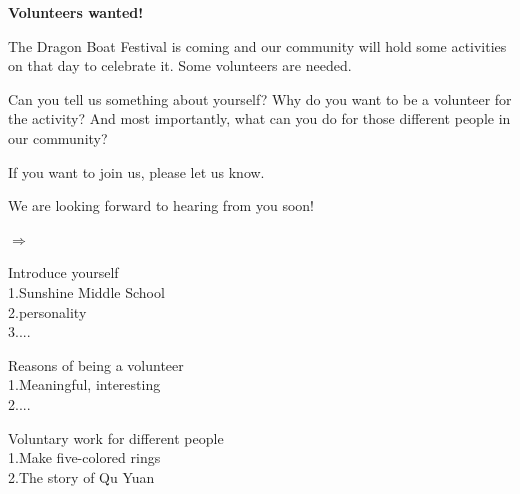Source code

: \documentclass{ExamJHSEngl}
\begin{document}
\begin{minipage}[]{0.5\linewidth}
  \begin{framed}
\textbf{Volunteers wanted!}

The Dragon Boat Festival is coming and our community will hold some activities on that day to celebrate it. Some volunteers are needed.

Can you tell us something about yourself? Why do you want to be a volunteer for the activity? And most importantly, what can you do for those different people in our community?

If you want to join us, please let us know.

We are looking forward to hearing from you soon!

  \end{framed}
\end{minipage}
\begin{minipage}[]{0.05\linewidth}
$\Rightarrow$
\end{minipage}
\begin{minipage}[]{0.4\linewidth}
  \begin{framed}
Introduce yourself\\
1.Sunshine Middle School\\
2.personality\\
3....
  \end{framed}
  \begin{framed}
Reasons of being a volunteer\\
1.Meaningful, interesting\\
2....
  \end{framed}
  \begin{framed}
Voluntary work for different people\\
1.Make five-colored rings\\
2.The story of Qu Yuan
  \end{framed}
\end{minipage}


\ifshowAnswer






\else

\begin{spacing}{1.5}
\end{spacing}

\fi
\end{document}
...
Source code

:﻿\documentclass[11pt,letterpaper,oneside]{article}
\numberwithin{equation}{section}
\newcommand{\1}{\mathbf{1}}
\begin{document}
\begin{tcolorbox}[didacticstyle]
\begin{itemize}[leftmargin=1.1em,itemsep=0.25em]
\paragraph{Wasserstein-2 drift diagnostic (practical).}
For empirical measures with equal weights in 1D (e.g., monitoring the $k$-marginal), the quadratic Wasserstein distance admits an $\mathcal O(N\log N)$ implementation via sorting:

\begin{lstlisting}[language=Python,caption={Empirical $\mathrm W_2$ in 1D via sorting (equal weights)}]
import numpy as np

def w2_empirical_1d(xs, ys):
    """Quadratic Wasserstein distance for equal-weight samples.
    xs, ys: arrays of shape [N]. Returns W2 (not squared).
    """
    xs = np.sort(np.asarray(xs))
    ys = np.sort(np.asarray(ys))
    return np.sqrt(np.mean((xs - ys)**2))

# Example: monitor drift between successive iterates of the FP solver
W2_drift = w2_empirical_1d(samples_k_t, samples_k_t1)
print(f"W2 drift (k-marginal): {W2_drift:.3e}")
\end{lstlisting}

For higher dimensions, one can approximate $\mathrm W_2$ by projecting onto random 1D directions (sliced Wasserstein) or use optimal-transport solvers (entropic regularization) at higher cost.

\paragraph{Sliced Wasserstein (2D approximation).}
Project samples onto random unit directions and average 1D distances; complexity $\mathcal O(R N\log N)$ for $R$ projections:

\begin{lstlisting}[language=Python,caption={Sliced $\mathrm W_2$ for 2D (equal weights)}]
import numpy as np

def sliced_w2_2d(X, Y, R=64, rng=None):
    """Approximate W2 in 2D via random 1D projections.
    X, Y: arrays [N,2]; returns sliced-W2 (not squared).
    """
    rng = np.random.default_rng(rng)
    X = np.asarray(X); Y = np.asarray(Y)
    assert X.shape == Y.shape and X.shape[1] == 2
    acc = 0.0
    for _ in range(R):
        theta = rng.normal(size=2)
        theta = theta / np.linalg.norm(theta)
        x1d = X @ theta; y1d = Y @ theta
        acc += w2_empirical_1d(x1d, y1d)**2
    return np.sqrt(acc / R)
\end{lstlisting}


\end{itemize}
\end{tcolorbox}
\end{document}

**ASSIGNMENT**. Return only those lines of the records that contain the string "language".

**EXERCISE RESPONSE**.
\begin{lstlisting}[language=Python,caption={Empirical $\mathrm W_2$ in 1D via sorting (equal weights)}]
\begin{lstlisting}[language=Python,caption={Sliced $\mathrm W_2$ for 2D (equal weights)}]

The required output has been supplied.